Frauen tragen wenig zum Haushaltseinkommen bei  !?

 

Der kritiklose Abdruck dieses Berichtes im Wirtschaftsteil macht betroffen. Er erinnert mich an die 68er Jahre, als Familienfrauen  von den „Emmas“ mit Titeln wie Faulenzerinnen, Schmarotzerinnen, Dummerchen u.s.w. bezeichnet wurden.

Frauen – vor allem wenn sie Mütter sind – tragen sehr wohl zum Familieneinkommen bei, indem sie unentgeltlich Hausarbeit verrichten, für gesunde Ernährung der Familie sorgen, und vor allem die nachfolgende Generation, das „Humankapital“, pflegen und erziehen.
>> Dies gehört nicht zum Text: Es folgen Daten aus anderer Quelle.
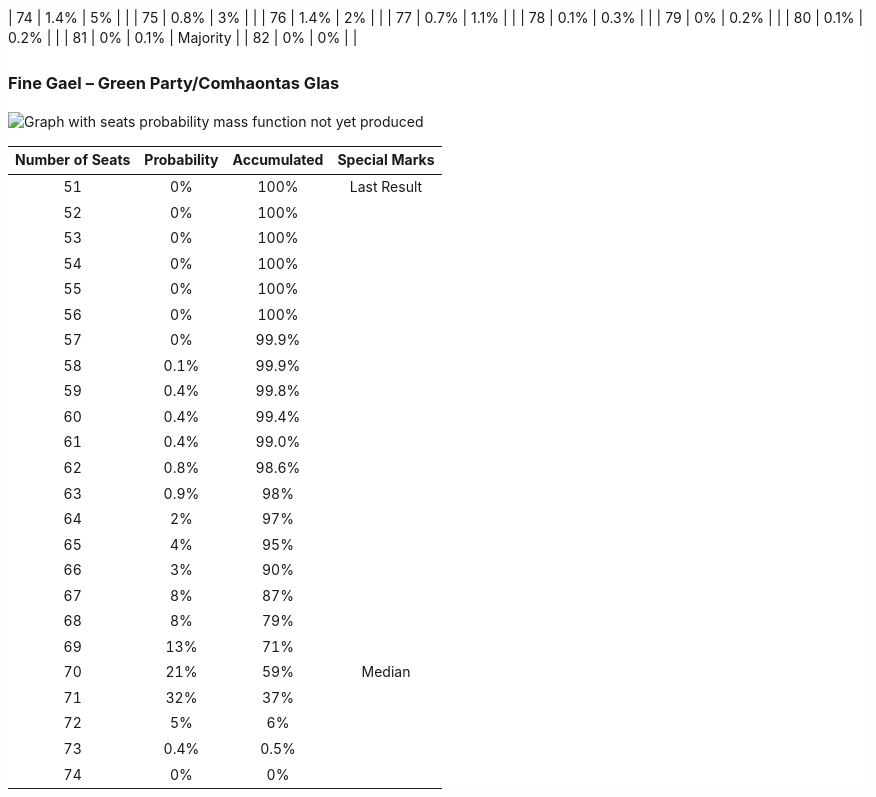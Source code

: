| 74 | 1.4% | 5% |  |
| 75 | 0.8% | 3% |  |
| 76 | 1.4% | 2% |  |
| 77 | 0.7% | 1.1% |  |
| 78 | 0.1% | 0.3% |  |
| 79 | 0% | 0.2% |  |
| 80 | 0.1% | 0.2% |  |
| 81 | 0% | 0.1% | Majority |
| 82 | 0% | 0% |  |

### Fine Gael – Green Party/Comhaontas Glas

![Graph with seats probability mass function not yet produced](2018-09-13-RedC-coalitions-seats-pmf-fg–gp.png "Seats Probability Mass Function")

| Number of Seats | Probability | Accumulated | Special Marks |
|:---------------:|:-----------:|:-----------:|:-------------:|
| 51 | 0% | 100% | Last Result |
| 52 | 0% | 100% |  |
| 53 | 0% | 100% |  |
| 54 | 0% | 100% |  |
| 55 | 0% | 100% |  |
| 56 | 0% | 100% |  |
| 57 | 0% | 99.9% |  |
| 58 | 0.1% | 99.9% |  |
| 59 | 0.4% | 99.8% |  |
| 60 | 0.4% | 99.4% |  |
| 61 | 0.4% | 99.0% |  |
| 62 | 0.8% | 98.6% |  |
| 63 | 0.9% | 98% |  |
| 64 | 2% | 97% |  |
| 65 | 4% | 95% |  |
| 66 | 3% | 90% |  |
| 67 | 8% | 87% |  |
| 68 | 8% | 79% |  |
| 69 | 13% | 71% |  |
| 70 | 21% | 59% | Median |
| 71 | 32% | 37% |  |
| 72 | 5% | 6% |  |
| 73 | 0.4% | 0.5% |  |
| 74 | 0% | 0% |  |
Von den Betreuungskosten,  (über 1.000.- € pro Kind und Monat), die sie der Familie und dem Staat ersparen, ganz zu schweigen. Wenn dann noch pflegebedürftige alte Personen im Haus sind, ist es ja meist wieder die Frau, die auf eigene Erwerbstätigkeit verzichtet um diese gesellschaftliche Aufgabe zu erfüllen.

 

Es ist also sehr ungerecht, den Frauen pauschal ihre mangelnde Erwerbstätigkeit vorzuwerfen. Vielleicht ist jemand bereit, hier einmal eine Gegenrechnung aufzumachen – ich würde mich freuen.

 

Mit freundlichen Grüßen

Christa Rädler
Christoph Crimmer Weg 12
88239 Wangen

 

 

OECD als Zuchtmeisterin deutscher Mütter

Leserbrief zum Artikel: Zwist um Ende der “Teilzeitfalle” ( Schwäbische Zeitung, 2. März 2017, Seite 8,  WIRTSCHAFT ( Tanja Tricarico )

Laut dpa beklagt die OECD in ihrer neuen Studie den hohen Anteil der Mütter in Deutschland, die „nur“ in Teilzeit erwerbstätig sind. Sie trügen damit nur „unterdurchschnittlich“ zum Wirtschaftswachstum bei. Die Fixierung auf Teilzeitarbeit ( genannt “Teilzeitfalle” ) zeige die Orientierung am „traditionellen Rollenbild“.

De facto lässt sich mütterlicher Vollzeiterwerb nur durch zehnstündigen Elternentzug erreichen, den unsere Kinder ungefragt erleiden müssen. Würden alle Frauen zugunsten des Wirtschaftswachstums in den Gebärstreik treten, so könnten wir uns unsere künftigen Renten vollends an den Hut stecken.

Als ob unsere sprudelnde Wirtschaft auf dem letzten Loch pfiffe!                                      Als ob Mütter Deutschland Schaden zufügten, weil sie es vorziehen, ihre Kinder in eigener Obhut aufwachsen zu sehen, !                                                                                             Als ob sich Altersarmut von Müttern nicht politisch verhindern ließe!

Eine Wirtschaftsorganisation hat sich erstens aus familiären Absprachen ( Rollenbild hin oder her ) rauszuhalten, und zweitens  hat das Bundesverfassungsgericht die Gleichwertigkeit von Familienarbeit mit Erwerbsarbeit mehrmals bestätigt ( BVerfGE 87, 1 – 1 BvL 51/86 u.a.). Altersarmut von Müttern lässt sich ganz einfach dadurch vermeiden, dass unsere Regierungen die längst überfälligen Auflagen des Bundesverfassungsgerichts umsetzen, indem Sorge-und Pflegearbeit verfassungsgemäß der Erwerbsarbeit gleichgestellt wird.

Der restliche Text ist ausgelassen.